Senatör... MacGregor'ların avukatlık yaptıklarını sanırdım hep ama bu sefer karşıma Senatör olarak çıktı. Gerçi hukuk okumuş Alan ama Senatör ve başkanlığa oynuyor... Alan, düzenli, planlı programlı çalışan takımı elbiseli bir adam... Shelby ise aykırı, asi, kendine göre yaşayan ve plansız disiplinsiz bir kadın... Hani derler ya zıt kutuplar birbirini çeker diye bunu bu kitapta görüyoruz.
Alan'ın Shelby'e gönderdiği hediyelere bayıldım. Eee karşındaki kadın diğerlerinden farklıysa, farklı olan hediyeleri hak ediyor demektir. Ama kabul bir sepet çileğe bende tav olabilirdim :)
İlk beraber olduklarında, Alan hediye ettiği dondurulmuş domuzun adını öğrenince kahkaha attım. Güya Shelby'nin yatağına girecek tek MacGregor o dondurulmuş domuzdu. Bu arada domuzun adını MacGregor koymuştu Shelby.

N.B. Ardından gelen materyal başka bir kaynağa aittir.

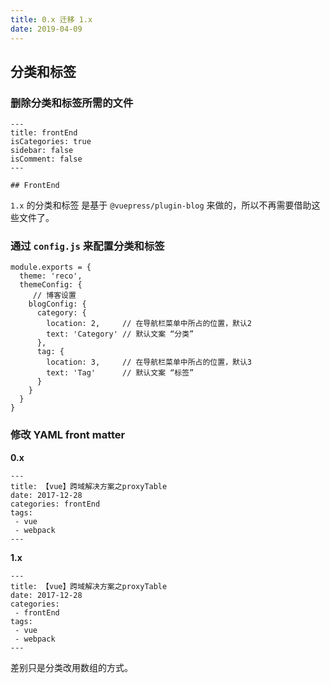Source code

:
 ```yaml
---
title: 0.x 迁移 1.x
date: 2019-04-09
---
```


## 分类和标签

### 删除分类和标签所需的文件

```
--- 
title: frontEnd  
isCategories: true  
sidebar: false  
isComment: false
---

## FrontEnd
```

`1.x` 的分类和标签 是基于 `@vuepress/plugin-blog` 来做的，所以不再需要借助这些文件了。

### 通过 `config.js` 来配置分类和标签

```javscript
module.exports = {
  theme: 'reco',
  themeConfig: {
     // 博客设置
    blogConfig: {
      category: {
        location: 2,     // 在导航栏菜单中所占的位置，默认2
        text: 'Category' // 默认文案 “分类”
      },
      tag: {
        location: 3,     // 在导航栏菜单中所占的位置，默认3
        text: 'Tag'      // 默认文案 “标签”
      }
    }
  }  
}  
```

### 修改 YAML front matter 

**0.x**

```
---
title: 【vue】跨域解决方案之proxyTable  
date: 2017-12-28
categories: frontEnd
tags:
 - vue
 - webpack
---
```

**1.x**

```
---
title: 【vue】跨域解决方案之proxyTable  
date: 2017-12-28
categories: 
 - frontEnd
tags:
 - vue
 - webpack
---
```

差别只是分类改用数组的方式。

Shelby'nin yaşlı korsan Daniel MacGregor'la tanışmaları harikaydı. Özellikle MacGregor evinde geçirdiği zaman da okumaya değerdi. Tipik İskoç klanlarının tavırları. Her ne kadar geçmişte kalmış olsa da günümüze yansıtıyorlar. Küçük bir bilgi olsun Shelby, Campbell kabilesinden Alan ise MacGregor... Bir yerde düşman kabilelerdenler. O satırlar harikaydı.
Okuduğum üçüncü Nora kitabıydı ve kadının yazımını gerçekten çok sevdim. Vıcık vıcık bir aşk yazmıyor, ayırıp barıştırmalara girmiyor, sadece aşk üzerine kurulu bir kitapta yazmıyor... Aile bağlarını, kardeş ilişkilerini de işlemesine bayılıyorum. Ana karakterlerindeki ilişkiler de tamamen günlük hayatta karşımıza çıkacak sorunlar olması da daha keyifle okunur hale getiriyor kitaplarını... Ben seviyorum Nora'yı ve okumayanlara da tavsiye ediyorum okuyun. Özellikle MacGregor ailesi okumaya başlamak için harika bir seri.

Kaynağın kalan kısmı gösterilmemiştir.